Recorded data
####################

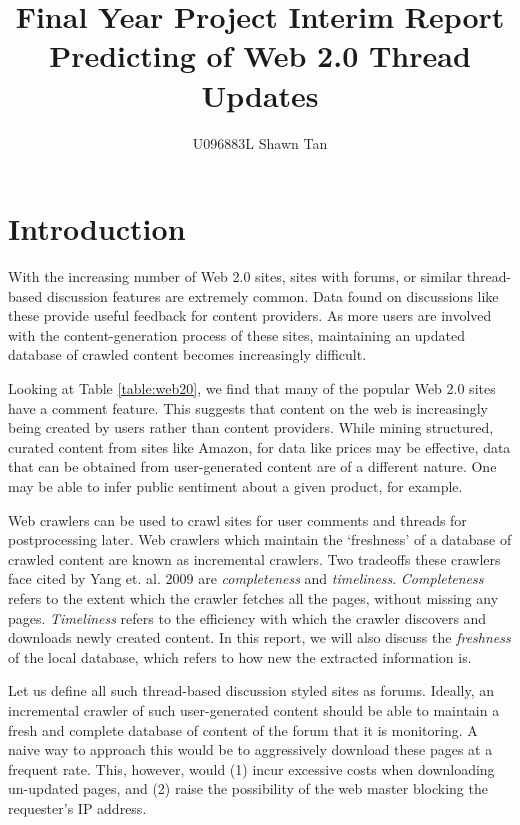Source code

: \documentclass[12 pt]{article}
\title{Final Year Project Interim Report\\ Predicting of Web 2.0 Thread Updates}
\author{U096883L Shawn Tan}
\date{}
\begin{document}
\doublespacing
\maketitle
\section{Introduction}
With the increasing number of Web 2.0 sites, sites with forums, or similar thread-based discussion features are extremely common. Data found on discussions like these provide useful feedback for content providers. As more users are involved with the content-generation process of these sites, maintaining an updated database of crawled content becomes increasingly difficult.


\begin{table}\label{table:web20}
\caption{Features of popular Web 2.0 sites}
\end{table}

Looking at Table \ref{table:web20}, we find that many of the popular Web 2.0 sites have a comment feature. This suggests that content on the web is increasingly being created by users rather than content providers. While mining structured, curated content from sites like Amazon, for data like prices may be effective, data that can be obtained from user-generated content are of a different nature. One may be able to infer public sentiment about a given product, for example.

Web crawlers can be used to crawl sites for user comments and threads for postprocessing later. Web crawlers which maintain the `freshness' of a database of crawled content are known as incremental crawlers. Two tradeoffs these crawlers face cited by Yang et. al. 2009 \cite{Yang2009} are \emph{completeness} and \emph{timeliness}. \emph{Completeness} refers to the extent which the crawler fetches all the pages, without missing any pages. \emph{Timeliness} refers to the efficiency with which the crawler discovers and downloads newly created content. In this report, we will also discuss the \emph{freshness} of the local database, which refers to how new the extracted information is.

Let us define all such thread-based discussion styled sites as forums. Ideally, an incremental crawler of such user-generated content should be able to maintain a fresh and complete database of content of the forum that it is monitoring. A naive way to approach this would be to aggressively download these pages at a frequent rate. This, however, would (1) incur excessive costs when downloading un-updated pages, and (2) raise the possibility of the web master blocking the requester's IP address.
\end{document}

####################

PROMPT:
Scan the entries for lines holding the string "that", then copy every one of them.

ANSWER:
Looking at Table \ref{table:web20}, we find that many of the popular Web 2.0 sites have a comment feature. This suggests that content on the web is increasingly being created by users rather than content providers. While mining structured, curated content from sites like Amazon, for data like prices may be effective, data that can be obtained from user-generated content are of a different nature. One may be able to infer public sentiment about a given product, for example.
Let us define all such thread-based discussion styled sites as forums. Ideally, an incremental crawler of such user-generated content should be able to maintain a fresh and complete database of content of the forum that it is monitoring. A naive way to approach this would be to aggressively download these pages at a frequent rate. This, however, would (1) incur excessive costs when downloading un-updated pages, and (2) raise the possibility of the web master blocking the requester's IP address.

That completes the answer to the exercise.